Qu'est-ce qui l'est?
Déterminer et cataloguer les métadonnées. Qu'il s'agisse de la taille, de la technique, de l'étiquetage ou des tampons, tout doit être catalogué avec précision et vérifié. Pour une personne qui numérise l'œuvre, il y en a quatre autres qui cataloguent toutes les données. Mais tous ces efforts sont payants pour le musée, car la numérisation facilite également la gestion des collections.
La numérisation de l'art est un processus long et coûteux. Qui finance cette entreprise de la Graphische Sammlung?

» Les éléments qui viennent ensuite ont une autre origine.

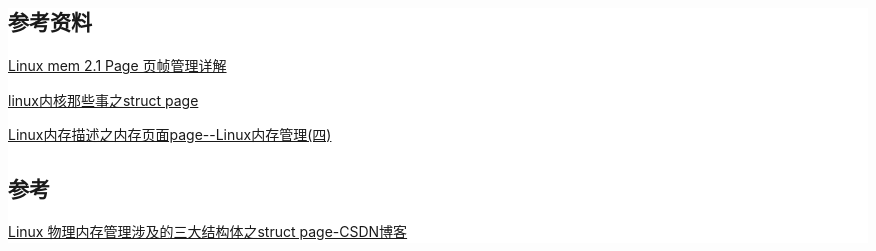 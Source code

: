 ## 参考资料

[Linux mem 2.1 Page 页帧管理详解](https://blog.csdn.net/pwl999/article/details/109539348 "Linux mem 2.1 Page 页帧管理详解")

[linux内核那些事之struct page](https://blog.csdn.net/weixin_42730667/article/details/119190381 "linux内核那些事之struct page")

[Linux内存描述之内存页面page--Linux内存管理(四)](https://www.cnblogs.com/linhaostudy/p/10013739.html#_label2_0 "Linux内存描述之内存页面page--Linux内存管理(四)")



## 参考

[Linux 物理内存管理涉及的三大结构体之struct page-CSDN博客](https://blog.csdn.net/weixin_45337360/article/details/126940438) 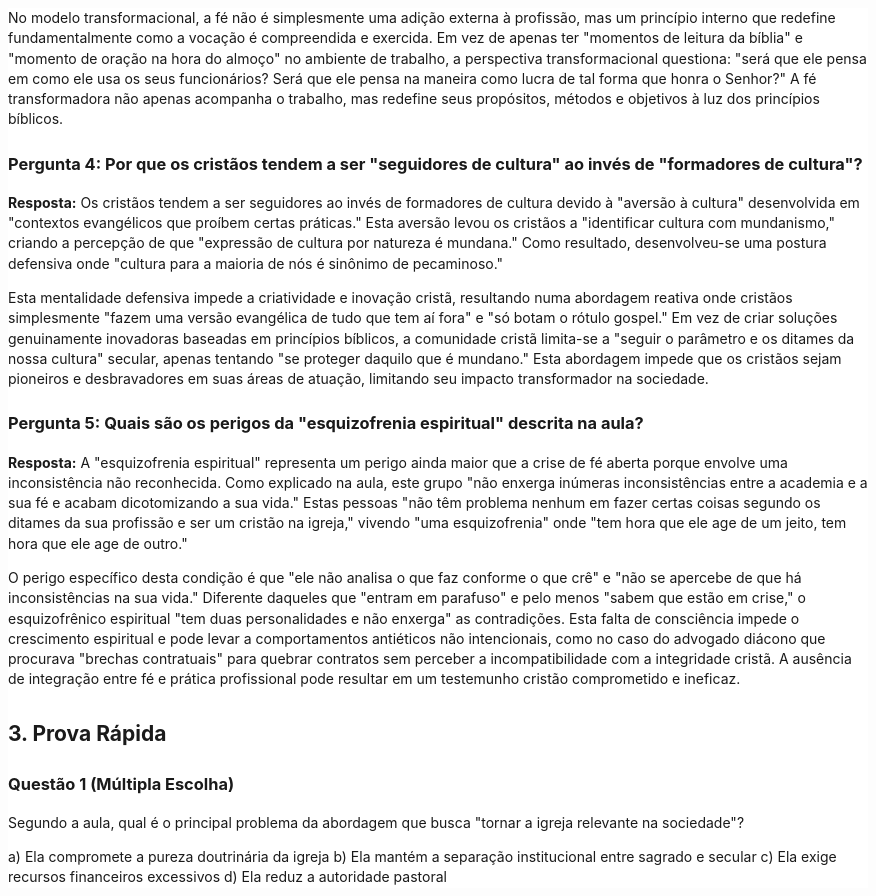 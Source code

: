 No modelo transformacional, a fé não é simplesmente uma adição externa à profissão, mas um princípio interno que redefine fundamentalmente como a vocação é compreendida e exercida. Em vez de apenas ter "momentos de leitura da bíblia" e "momento de oração na hora do almoço" no ambiente de trabalho, a perspectiva transformacional questiona: "será que ele pensa em como ele usa os seus funcionários? Será que ele pensa na maneira como lucra de tal forma que honra o Senhor?" A fé transformadora não apenas acompanha o trabalho, mas redefine seus propósitos, métodos e objetivos à luz dos princípios bíblicos.

### Pergunta 4: Por que os cristãos tendem a ser "seguidores de cultura" ao invés de "formadores de cultura"?

**Resposta:** Os cristãos tendem a ser seguidores ao invés de formadores de cultura devido à "aversão à cultura" desenvolvida em "contextos evangélicos que proíbem certas práticas." Esta aversão levou os cristãos a "identificar cultura com mundanismo," criando a percepção de que "expressão de cultura por natureza é mundana." Como resultado, desenvolveu-se uma postura defensiva onde "cultura para a maioria de nós é sinônimo de pecaminoso."

Esta mentalidade defensiva impede a criatividade e inovação cristã, resultando numa abordagem reativa onde cristãos simplesmente "fazem uma versão evangélica de tudo que tem aí fora" e "só botam o rótulo gospel." Em vez de criar soluções genuinamente inovadoras baseadas em princípios bíblicos, a comunidade cristã limita-se a "seguir o parâmetro e os ditames da nossa cultura" secular, apenas tentando "se proteger daquilo que é mundano." Esta abordagem impede que os cristãos sejam pioneiros e desbravadores em suas áreas de atuação, limitando seu impacto transformador na sociedade.

### Pergunta 5: Quais são os perigos da "esquizofrenia espiritual" descrita na aula?

**Resposta:** A "esquizofrenia espiritual" representa um perigo ainda maior que a crise de fé aberta porque envolve uma inconsistência não reconhecida. Como explicado na aula, este grupo "não enxerga inúmeras inconsistências entre a academia e a sua fé e acabam dicotomizando a sua vida." Estas pessoas "não têm problema nenhum em fazer certas coisas segundo os ditames da sua profissão e ser um cristão na igreja," vivendo "uma esquizofrenia" onde "tem hora que ele age de um jeito, tem hora que ele age de outro."

O perigo específico desta condição é que "ele não analisa o que faz conforme o que crê" e "não se apercebe de que há inconsistências na sua vida." Diferente daqueles que "entram em parafuso" e pelo menos "sabem que estão em crise," o esquizofrênico espiritual "tem duas personalidades e não enxerga" as contradições. Esta falta de consciência impede o crescimento espiritual e pode levar a comportamentos antiéticos não intencionais, como no caso do advogado diácono que procurava "brechas contratuais" para quebrar contratos sem perceber a incompatibilidade com a integridade cristã. A ausência de integração entre fé e prática profissional pode resultar em um testemunho cristão comprometido e ineficaz.

## 3. Prova Rápida

### Questão 1 (Múltipla Escolha)
Segundo a aula, qual é o principal problema da abordagem que busca "tornar a igreja relevante na sociedade"?

a) Ela compromete a pureza doutrinária da igreja
b) Ela mantém a separação institucional entre sagrado e secular
c) Ela exige recursos financeiros excessivos
d) Ela reduz a autoridade pastoral

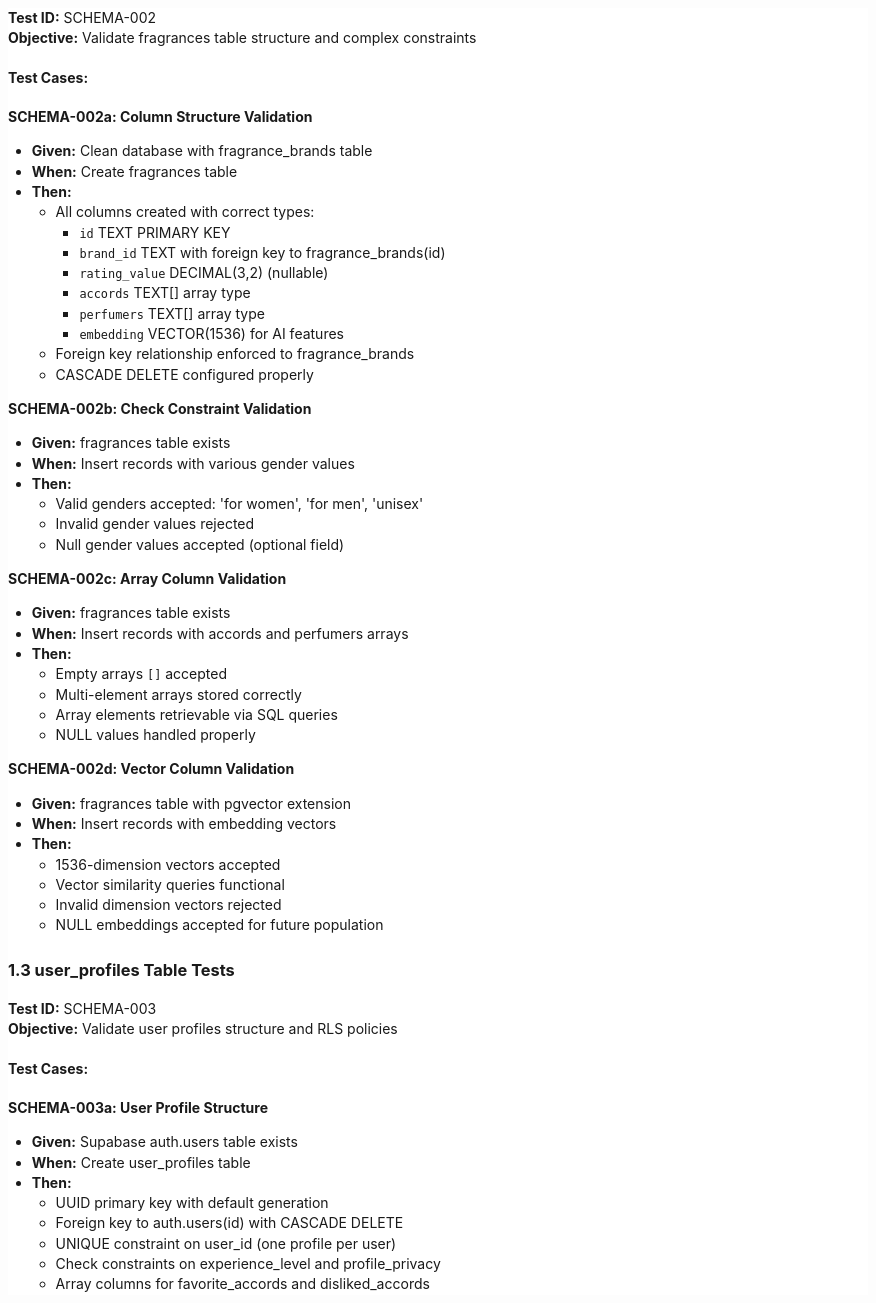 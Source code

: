 **Test ID:** SCHEMA-002  
**Objective:** Validate fragrances table structure and complex constraints

#### Test Cases:

**SCHEMA-002a: Column Structure Validation**
- **Given:** Clean database with fragrance_brands table
- **When:** Create fragrances table
- **Then:**
  - All columns created with correct types:
    - `id` TEXT PRIMARY KEY
    - `brand_id` TEXT with foreign key to fragrance_brands(id)
    - `rating_value` DECIMAL(3,2) (nullable)
    - `accords` TEXT[] array type
    - `perfumers` TEXT[] array type
    - `embedding` VECTOR(1536) for AI features
  - Foreign key relationship enforced to fragrance_brands
  - CASCADE DELETE configured properly

**SCHEMA-002b: Check Constraint Validation**
- **Given:** fragrances table exists
- **When:** Insert records with various gender values
- **Then:**
  - Valid genders accepted: 'for women', 'for men', 'unisex'
  - Invalid gender values rejected
  - Null gender values accepted (optional field)

**SCHEMA-002c: Array Column Validation**
- **Given:** fragrances table exists
- **When:** Insert records with accords and perfumers arrays
- **Then:**
  - Empty arrays `[]` accepted
  - Multi-element arrays stored correctly
  - Array elements retrievable via SQL queries
  - NULL values handled properly

**SCHEMA-002d: Vector Column Validation**
- **Given:** fragrances table with pgvector extension
- **When:** Insert records with embedding vectors
- **Then:**
  - 1536-dimension vectors accepted
  - Vector similarity queries functional
  - Invalid dimension vectors rejected
  - NULL embeddings accepted for future population

### 1.3 user_profiles Table Tests

**Test ID:** SCHEMA-003  
**Objective:** Validate user profiles structure and RLS policies

#### Test Cases:

**SCHEMA-003a: User Profile Structure**
- **Given:** Supabase auth.users table exists
- **When:** Create user_profiles table
- **Then:**
  - UUID primary key with default generation
  - Foreign key to auth.users(id) with CASCADE DELETE
  - UNIQUE constraint on user_id (one profile per user)
  - Check constraints on experience_level and profile_privacy
  - Array columns for favorite_accords and disliked_accords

La bibliothèque de l'ETH Zurich finance la moitié du projet et, heureusement, nous avons trouvé - en collaboration avec l'ETH Foundation - deux donatrices qui couvrent l'autre moitié. Il s'agit de la Fondation Ernst Göhner et de la Fondation Georg et Bertha Schwyzer-Winiker. Il n'est pas facile de trouver des donateurs et donatrices qui soutiennent les projets de numérisation, bien qu'il s'agisse d'une part importante du travail des musées d'aujourd'hui.
50'000 est un chiffre extrêmement élevé. Mais la Graphische Sammlung est énorme. Quelle est la prochaine étape?
Environ un tiers de notre collection a été numérisé. Comparé à d'autres musées, c'est un chiffre très élevé, à la fois proportionnellement et en termes absolus. Je ne peux pas m'arrêter maintenant, alors que nous sommes déjà à mi-chemin. C'est pourquoi nous recherchons davantage de partenaires et de donateurs et donatrices pour ce projet pluriannuel. Si nous parvenons à cataloguer environ 12'000 œuvres par an comme prévu et à les mettre en ligne, nous aurons numérisé l'ensemble de la collection vers 2031. C'est important car je suis convaincue que l'avenir des musées est aussi numérique.